Это мысль профанирующая, если под профанацией понимать не вульгаризацию, а критическую операцию, которая возвращает в человеческую реальность те вещи, которые были «конфискованы» сакральной властью, которая выдает их за «высшие», «неприкасаемые» для большинства и доступные лишь для узкой группы «жрецов»[4].
Это мысль перформативная, которая способна легко перейти в действие (как, например, некогда, согласно легенде, киник Диоген показал Платону ощипанного петуха в ответ на пресловутое определение человека как «двуногого без перьев»).
VIII
Политически этот элемент марксизма можно было бы связать с традицией паррезии, которую исследовал в своих поздних работах Мишель Фуко[5].
Паррезия (греч. parrhesia – «говорение всего», т.е. «всей правды») – это традиция бесстрашной публичной речи, обращенной «снизу» к вышестоящим инстанциям власти. Эта речь предполагается лишенной риторических качеств. Она высказывает правду, обусловлена критической установкой, искренностью и связанным с этим риском, требующим смелости от субъекта высказывания. Такой феномен был хорошо известен в древнегреческой полисной демократии. Паррезиаст «говорит правду» отвергающему его большинству. В случае его удачи политическое изменение целиком основывается на действии правдивой речи. Хотя между античной и новоевропейской культурой существует колоссальная историческая дистанция, можно наблюдать своего рода прорывы паррезиастической речи во многих ситуациях новоевропейской политики. Особенно часто они приходятся на периоды революций – хорошо известна политическая роль оратора из низов, начиная с эпохи буржуазных революций.
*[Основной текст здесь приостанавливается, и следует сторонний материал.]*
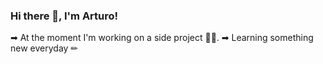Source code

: ### Hi there 👋, I'm Arturo!

➡ At the moment I'm working on a side project 👨‍🏭. 
➡ Learning something new everyday ✏


<!--
**gonzalez20543/gonzalez20543** is a ✨ _special_ ✨ repository because its `README.md` (this file) appears on your GitHub profile.

Here are some ideas to get you started:

- 🔭 I’m currently working on ...
- 🌱 I’m currently learning ...
- 👯 I’m looking to collaborate on ...
- 🤔 I’m looking for help with ...
- 💬 Ask me about ...
- 📫 How to reach me: ...
- 😄 Pronouns: ...
- ⚡ Fun fact: ...
-->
«Грубая мысль» как элемент марксизма в своем перформативном и политическом плане наследует речи античного паррезиаста или его воплощению в фигуре оратора-революционера Нового времени. Здесь политика и мысль наиболее далеки от узких эстетических критериев, а любые их оценки как «вульгарных» попросту не относятся к делу[6].
IX
Итак, крайне важно различать два смысла «грубой мысли» – «плохой» и «хороший». И не должны ли мы прислушаться к старому брехтовскому motto, расшифровывая его на свой лад? Что могла бы означать «грубая мысль» сейчас, в наших условиях изощренного интеллектуального потребления «брендов» современной теории (коему, впрочем, посвящают себя здесь немногие), с одной стороны, и непередаваемо уродливых форм социальной и политической жизни эпохи вездесущей «позитивности», ставшей частью бытового жаргона последних лет, – с другой?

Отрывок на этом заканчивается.